* EXERCISE INSTRUCTIONS: Within the material below, find each line bearing the word "kann" and present it.

* EXERCISE MATERIAL:
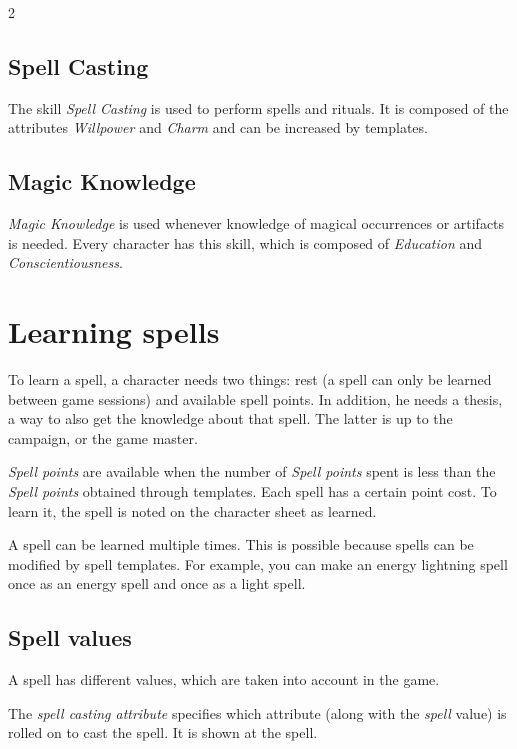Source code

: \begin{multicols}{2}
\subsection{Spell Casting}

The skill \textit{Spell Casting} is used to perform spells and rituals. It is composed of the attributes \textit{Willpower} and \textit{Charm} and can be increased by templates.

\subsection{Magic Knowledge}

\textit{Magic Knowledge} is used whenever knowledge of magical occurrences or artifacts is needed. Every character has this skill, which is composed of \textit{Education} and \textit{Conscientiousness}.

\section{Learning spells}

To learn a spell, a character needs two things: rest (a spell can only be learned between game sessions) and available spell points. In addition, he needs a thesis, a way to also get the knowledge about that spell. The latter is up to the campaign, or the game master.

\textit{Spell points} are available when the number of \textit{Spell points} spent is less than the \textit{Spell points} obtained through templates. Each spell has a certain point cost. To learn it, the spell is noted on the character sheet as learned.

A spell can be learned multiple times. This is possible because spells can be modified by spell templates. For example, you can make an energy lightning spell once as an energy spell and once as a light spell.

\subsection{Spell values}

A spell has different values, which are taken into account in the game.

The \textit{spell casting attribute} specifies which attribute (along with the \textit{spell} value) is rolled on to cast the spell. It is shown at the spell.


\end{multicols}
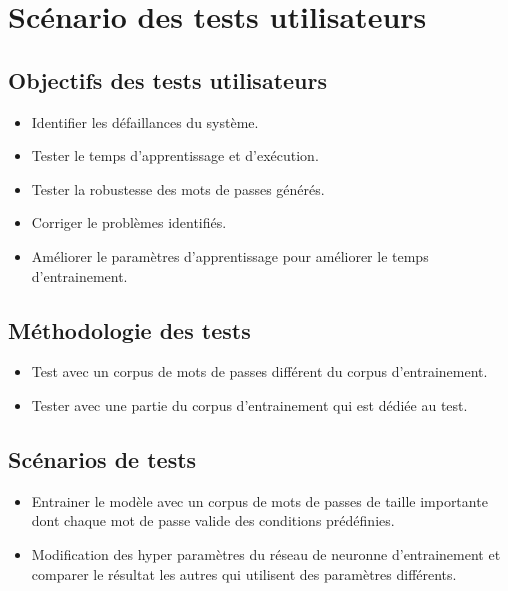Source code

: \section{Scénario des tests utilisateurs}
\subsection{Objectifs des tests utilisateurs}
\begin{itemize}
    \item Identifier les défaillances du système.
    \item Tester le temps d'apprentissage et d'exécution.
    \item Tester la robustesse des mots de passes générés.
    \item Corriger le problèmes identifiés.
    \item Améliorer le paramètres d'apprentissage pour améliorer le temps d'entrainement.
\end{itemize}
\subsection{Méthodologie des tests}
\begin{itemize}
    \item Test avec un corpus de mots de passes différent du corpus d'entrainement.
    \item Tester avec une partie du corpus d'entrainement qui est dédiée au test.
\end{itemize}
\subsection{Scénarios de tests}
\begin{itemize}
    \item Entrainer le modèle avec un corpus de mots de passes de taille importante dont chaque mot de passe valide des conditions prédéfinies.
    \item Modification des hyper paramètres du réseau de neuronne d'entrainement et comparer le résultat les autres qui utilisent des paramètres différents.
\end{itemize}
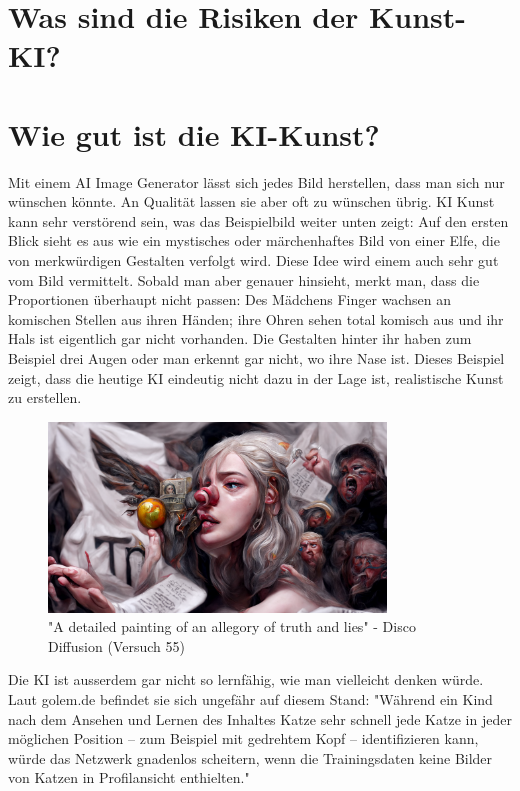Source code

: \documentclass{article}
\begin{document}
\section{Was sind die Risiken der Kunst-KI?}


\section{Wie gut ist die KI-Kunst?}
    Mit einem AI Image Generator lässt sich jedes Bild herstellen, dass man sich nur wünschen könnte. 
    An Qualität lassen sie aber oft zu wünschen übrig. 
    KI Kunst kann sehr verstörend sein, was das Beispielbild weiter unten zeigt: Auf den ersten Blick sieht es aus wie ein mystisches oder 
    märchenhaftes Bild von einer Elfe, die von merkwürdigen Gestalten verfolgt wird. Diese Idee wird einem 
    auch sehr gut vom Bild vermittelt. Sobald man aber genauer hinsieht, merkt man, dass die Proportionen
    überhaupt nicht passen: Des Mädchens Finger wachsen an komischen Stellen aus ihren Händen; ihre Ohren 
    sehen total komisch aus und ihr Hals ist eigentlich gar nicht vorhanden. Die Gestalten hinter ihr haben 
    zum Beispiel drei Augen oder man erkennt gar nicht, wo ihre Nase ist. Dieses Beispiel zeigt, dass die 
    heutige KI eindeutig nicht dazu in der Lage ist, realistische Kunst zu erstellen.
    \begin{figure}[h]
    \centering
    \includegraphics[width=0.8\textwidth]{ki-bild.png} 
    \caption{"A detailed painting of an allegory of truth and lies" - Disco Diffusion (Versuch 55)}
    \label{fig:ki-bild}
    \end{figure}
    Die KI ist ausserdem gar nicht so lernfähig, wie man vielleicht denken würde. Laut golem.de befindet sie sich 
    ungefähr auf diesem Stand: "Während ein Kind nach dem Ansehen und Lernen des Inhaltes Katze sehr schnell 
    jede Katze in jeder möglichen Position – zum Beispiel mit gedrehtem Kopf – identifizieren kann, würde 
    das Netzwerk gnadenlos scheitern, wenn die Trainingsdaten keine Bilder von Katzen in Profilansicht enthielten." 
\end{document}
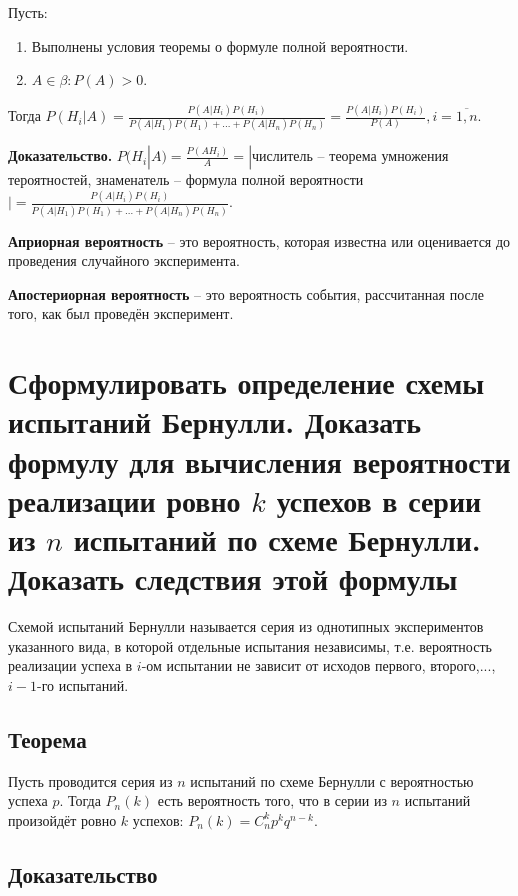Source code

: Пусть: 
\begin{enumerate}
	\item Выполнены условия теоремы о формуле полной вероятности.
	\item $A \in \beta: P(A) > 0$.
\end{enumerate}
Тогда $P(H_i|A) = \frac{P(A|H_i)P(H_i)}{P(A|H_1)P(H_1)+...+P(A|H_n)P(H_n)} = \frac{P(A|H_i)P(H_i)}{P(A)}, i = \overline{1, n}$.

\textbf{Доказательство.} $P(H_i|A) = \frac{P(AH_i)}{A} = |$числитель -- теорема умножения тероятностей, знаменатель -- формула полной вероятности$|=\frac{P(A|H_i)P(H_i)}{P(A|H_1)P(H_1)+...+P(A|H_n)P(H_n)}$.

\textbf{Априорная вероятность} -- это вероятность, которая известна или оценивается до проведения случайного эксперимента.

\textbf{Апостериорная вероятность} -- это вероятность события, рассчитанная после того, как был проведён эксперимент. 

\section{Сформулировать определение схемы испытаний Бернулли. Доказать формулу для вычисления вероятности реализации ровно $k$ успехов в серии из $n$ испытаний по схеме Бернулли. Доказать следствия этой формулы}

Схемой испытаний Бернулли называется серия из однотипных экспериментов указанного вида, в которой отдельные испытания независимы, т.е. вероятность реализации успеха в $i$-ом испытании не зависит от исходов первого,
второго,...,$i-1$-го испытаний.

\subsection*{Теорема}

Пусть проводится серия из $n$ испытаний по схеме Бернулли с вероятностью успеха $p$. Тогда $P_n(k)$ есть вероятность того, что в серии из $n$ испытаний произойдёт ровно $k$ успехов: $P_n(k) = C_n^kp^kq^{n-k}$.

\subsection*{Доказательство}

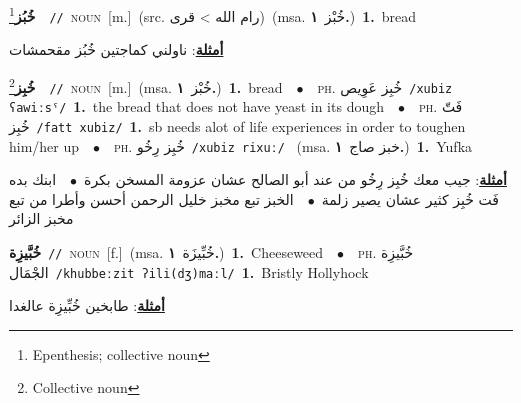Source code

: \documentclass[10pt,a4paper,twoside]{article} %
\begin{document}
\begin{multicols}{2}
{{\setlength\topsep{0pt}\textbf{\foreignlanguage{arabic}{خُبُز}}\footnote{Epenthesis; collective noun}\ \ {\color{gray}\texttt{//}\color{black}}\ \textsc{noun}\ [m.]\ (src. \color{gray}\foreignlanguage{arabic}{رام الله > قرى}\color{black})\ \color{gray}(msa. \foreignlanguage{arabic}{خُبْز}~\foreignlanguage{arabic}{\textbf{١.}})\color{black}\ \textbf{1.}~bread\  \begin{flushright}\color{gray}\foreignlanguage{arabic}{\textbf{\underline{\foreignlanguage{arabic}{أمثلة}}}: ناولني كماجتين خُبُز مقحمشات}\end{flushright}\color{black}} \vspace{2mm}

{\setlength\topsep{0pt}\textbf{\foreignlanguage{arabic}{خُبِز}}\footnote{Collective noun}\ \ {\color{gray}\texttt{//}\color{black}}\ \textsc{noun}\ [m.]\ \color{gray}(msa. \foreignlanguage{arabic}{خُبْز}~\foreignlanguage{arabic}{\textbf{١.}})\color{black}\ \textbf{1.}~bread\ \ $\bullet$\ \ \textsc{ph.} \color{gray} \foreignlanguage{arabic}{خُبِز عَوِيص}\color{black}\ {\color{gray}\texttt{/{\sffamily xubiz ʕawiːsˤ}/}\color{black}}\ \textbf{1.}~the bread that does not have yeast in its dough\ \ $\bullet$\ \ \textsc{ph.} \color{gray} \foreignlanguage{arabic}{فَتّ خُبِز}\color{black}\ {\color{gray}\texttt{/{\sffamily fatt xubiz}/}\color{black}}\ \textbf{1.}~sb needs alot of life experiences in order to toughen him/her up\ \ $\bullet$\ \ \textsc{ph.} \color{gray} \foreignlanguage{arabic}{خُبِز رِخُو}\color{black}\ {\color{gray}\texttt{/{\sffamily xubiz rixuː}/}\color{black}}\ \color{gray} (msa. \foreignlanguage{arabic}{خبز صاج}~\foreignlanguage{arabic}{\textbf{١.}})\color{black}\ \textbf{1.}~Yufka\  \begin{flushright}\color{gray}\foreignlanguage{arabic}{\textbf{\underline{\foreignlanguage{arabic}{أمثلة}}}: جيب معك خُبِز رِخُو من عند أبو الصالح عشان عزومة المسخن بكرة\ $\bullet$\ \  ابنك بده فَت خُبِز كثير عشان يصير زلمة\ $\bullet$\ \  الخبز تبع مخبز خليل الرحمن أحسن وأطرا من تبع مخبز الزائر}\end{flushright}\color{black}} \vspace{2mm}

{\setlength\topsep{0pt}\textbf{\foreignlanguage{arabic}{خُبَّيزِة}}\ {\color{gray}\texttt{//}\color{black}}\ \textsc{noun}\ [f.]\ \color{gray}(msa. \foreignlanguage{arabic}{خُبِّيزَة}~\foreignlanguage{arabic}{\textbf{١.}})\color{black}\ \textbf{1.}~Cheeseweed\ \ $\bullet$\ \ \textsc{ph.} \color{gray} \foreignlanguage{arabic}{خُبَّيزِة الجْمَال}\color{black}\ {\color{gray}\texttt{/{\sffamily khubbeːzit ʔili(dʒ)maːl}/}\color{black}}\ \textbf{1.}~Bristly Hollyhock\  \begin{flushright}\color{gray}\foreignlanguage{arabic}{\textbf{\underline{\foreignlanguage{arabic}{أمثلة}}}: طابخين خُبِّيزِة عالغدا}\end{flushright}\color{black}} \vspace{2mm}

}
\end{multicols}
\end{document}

* YOUR SOLUTION:
    KI Kunst kann sehr verstörend sein, was das Beispielbild weiter unten zeigt: Auf den ersten Blick sieht es aus wie ein mystisches oder 
    jede Katze in jeder möglichen Position – zum Beispiel mit gedrehtem Kopf – identifizieren kann, würde 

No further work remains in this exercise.